Stored data entries:
________________________________________
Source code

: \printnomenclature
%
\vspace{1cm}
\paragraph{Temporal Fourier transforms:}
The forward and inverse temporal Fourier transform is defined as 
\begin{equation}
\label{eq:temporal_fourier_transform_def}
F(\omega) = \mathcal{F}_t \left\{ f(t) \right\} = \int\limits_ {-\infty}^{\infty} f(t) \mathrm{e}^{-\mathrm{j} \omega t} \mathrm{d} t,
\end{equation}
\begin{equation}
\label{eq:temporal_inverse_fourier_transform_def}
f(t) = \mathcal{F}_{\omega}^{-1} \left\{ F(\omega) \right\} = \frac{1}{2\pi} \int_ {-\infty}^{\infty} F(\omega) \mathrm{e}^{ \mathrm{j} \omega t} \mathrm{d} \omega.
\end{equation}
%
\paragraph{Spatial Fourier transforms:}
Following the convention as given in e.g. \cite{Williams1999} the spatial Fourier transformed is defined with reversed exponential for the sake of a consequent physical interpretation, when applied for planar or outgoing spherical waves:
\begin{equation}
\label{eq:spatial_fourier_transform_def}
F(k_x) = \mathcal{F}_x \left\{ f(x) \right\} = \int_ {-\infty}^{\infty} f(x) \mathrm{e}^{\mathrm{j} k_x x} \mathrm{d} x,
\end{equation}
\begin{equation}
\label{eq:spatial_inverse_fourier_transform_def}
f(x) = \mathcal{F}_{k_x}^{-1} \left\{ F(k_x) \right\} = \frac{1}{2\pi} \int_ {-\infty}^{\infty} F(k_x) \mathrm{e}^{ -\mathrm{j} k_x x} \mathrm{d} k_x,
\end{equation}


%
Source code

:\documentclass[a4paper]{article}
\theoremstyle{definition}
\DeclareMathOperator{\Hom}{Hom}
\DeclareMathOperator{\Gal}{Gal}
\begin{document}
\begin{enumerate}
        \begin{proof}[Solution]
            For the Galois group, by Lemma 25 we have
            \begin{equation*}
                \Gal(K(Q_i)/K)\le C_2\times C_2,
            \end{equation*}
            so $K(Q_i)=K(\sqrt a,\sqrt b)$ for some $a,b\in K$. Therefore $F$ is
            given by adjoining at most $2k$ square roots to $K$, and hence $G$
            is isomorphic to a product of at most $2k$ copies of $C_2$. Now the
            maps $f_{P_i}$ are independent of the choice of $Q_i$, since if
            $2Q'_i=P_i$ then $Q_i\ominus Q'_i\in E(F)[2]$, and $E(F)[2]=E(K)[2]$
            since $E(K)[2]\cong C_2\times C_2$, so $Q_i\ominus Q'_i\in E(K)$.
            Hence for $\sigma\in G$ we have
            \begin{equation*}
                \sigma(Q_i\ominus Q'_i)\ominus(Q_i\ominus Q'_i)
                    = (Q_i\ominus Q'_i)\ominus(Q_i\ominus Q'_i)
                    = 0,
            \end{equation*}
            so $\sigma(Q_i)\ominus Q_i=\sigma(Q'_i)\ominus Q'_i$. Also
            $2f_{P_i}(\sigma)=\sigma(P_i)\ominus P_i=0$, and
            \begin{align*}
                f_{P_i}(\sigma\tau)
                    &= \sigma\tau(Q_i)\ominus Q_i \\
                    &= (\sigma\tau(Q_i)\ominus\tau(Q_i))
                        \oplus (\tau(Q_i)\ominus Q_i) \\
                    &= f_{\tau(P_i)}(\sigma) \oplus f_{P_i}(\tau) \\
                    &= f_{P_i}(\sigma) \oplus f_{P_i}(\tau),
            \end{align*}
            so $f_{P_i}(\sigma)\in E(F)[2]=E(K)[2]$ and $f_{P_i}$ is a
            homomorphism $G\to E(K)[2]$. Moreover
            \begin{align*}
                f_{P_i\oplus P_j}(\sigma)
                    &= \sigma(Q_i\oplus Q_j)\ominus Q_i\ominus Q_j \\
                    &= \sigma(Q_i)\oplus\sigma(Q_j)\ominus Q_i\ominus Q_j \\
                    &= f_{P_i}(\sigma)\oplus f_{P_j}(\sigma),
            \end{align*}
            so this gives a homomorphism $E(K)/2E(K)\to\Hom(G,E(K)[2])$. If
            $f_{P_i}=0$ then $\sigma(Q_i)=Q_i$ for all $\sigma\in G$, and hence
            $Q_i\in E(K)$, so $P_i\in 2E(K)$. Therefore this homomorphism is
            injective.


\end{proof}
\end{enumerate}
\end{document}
________________________________________
Copy the lines above exactly. Start with the line containing "(\tau(Q_i)\ominus Q_i) \\", end with the line containing "so this gives", and include both.

                        \oplus (\tau(Q_i)\ominus Q_i) \\
                    &= f_{\tau(P_i)}(\sigma) \oplus f_{P_i}(\tau) \\
                    &= f_{P_i}(\sigma) \oplus f_{P_i}(\tau),
            \end{align*}
            so $f_{P_i}(\sigma)\in E(F)[2]=E(K)[2]$ and $f_{P_i}$ is a
            homomorphism $G\to E(K)[2]$. Moreover
            \begin{align*}
                f_{P_i\oplus P_j}(\sigma)
                    &= \sigma(Q_i\oplus Q_j)\ominus Q_i\ominus Q_j \\
                    &= \sigma(Q_i)\oplus\sigma(Q_j)\ominus Q_i\ominus Q_j \\
                    &= f_{P_i}(\sigma)\oplus f_{P_j}(\sigma),
            \end{align*}
            so this gives a homomorphism $E(K)/2E(K)\to\Hom(G,E(K)[2])$. If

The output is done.